> _Your instructions_:
Starting at the top of the records below, write out each line exactly as it stands, stopping after the line with "a reader certificate]"; exclude the pictures.

> _Supplied data_:
== Segment start ==

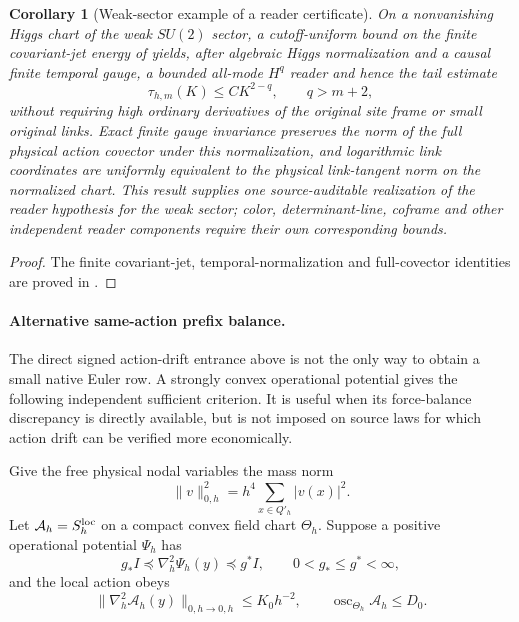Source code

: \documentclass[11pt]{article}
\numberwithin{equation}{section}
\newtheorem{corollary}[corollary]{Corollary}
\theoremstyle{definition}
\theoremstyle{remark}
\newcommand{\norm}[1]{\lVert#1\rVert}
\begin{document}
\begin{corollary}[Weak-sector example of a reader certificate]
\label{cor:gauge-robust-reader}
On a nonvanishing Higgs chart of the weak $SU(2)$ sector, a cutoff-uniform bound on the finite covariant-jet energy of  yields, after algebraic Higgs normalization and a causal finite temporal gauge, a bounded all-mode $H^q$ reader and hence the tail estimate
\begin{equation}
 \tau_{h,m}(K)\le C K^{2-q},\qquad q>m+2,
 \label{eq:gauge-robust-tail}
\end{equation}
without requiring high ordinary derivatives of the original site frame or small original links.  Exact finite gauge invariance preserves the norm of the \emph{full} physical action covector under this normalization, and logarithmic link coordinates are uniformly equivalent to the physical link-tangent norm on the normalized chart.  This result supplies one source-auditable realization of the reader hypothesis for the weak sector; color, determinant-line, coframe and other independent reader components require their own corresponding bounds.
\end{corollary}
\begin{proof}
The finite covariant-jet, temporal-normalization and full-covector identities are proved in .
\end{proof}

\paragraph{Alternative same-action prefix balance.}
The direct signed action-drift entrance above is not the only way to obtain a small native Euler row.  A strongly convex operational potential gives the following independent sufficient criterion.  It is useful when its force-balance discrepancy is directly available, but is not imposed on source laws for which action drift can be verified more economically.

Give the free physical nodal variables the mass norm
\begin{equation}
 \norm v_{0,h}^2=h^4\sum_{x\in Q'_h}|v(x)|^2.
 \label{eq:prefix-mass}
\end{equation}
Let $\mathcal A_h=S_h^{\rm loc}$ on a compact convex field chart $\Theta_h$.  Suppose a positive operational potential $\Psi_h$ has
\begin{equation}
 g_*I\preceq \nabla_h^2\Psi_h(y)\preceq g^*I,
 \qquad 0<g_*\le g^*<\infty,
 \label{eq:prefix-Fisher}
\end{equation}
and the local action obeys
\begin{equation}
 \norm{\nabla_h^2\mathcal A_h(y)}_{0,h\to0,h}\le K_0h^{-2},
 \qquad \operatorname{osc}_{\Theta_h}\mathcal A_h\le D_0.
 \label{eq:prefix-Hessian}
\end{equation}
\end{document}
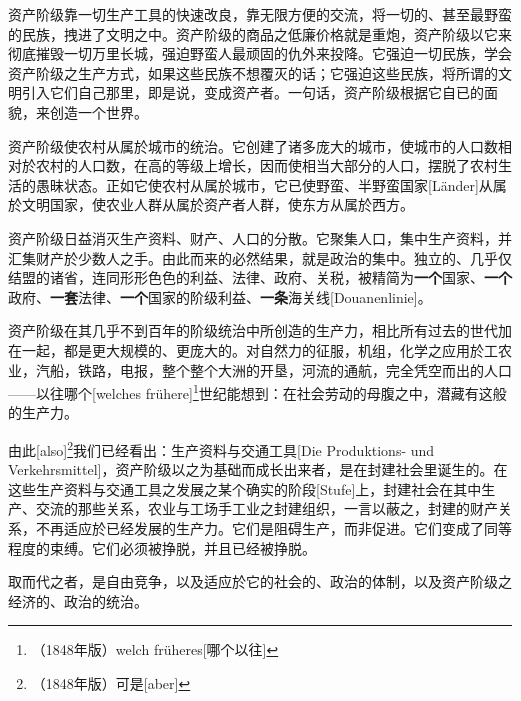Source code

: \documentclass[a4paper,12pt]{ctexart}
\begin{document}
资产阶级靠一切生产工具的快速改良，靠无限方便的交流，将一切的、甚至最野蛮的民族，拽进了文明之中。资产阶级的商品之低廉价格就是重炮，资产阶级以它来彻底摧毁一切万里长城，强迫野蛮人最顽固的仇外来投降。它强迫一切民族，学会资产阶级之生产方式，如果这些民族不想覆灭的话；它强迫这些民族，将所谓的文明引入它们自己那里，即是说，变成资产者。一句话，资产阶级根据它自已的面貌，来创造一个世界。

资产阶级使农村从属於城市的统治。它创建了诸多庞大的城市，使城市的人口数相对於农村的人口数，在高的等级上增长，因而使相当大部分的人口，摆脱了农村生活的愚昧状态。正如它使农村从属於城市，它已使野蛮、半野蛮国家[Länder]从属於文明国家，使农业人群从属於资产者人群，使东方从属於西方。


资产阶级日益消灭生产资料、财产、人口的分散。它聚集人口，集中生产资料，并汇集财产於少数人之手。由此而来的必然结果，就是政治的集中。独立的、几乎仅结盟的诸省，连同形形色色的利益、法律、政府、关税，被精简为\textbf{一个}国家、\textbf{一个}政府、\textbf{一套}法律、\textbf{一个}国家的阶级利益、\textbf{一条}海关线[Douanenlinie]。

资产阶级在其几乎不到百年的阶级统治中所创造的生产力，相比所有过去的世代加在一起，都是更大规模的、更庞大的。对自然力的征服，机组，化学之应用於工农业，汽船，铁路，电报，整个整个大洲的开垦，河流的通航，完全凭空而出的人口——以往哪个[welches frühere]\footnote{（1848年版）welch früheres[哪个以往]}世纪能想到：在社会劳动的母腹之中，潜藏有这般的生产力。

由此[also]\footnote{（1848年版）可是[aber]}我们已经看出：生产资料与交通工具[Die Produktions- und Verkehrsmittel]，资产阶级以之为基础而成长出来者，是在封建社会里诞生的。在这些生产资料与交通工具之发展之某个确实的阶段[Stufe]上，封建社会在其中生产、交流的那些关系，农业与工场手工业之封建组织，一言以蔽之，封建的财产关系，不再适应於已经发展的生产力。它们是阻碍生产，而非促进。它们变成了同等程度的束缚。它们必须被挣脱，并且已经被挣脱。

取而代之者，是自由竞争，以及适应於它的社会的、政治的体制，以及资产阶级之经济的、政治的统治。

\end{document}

== Segment end ==

> _Output_:
Source code

: \documentclass[11pt]{article}
\numberwithin{equation}{section}
\newtheorem{corollary}[corollary]{Corollary}
\theoremstyle{definition}
\theoremstyle{remark}
\newcommand{\norm}[1]{\lVert#1\rVert}
\begin{document}
\begin{corollary}[Weak-sector example of a reader certificate]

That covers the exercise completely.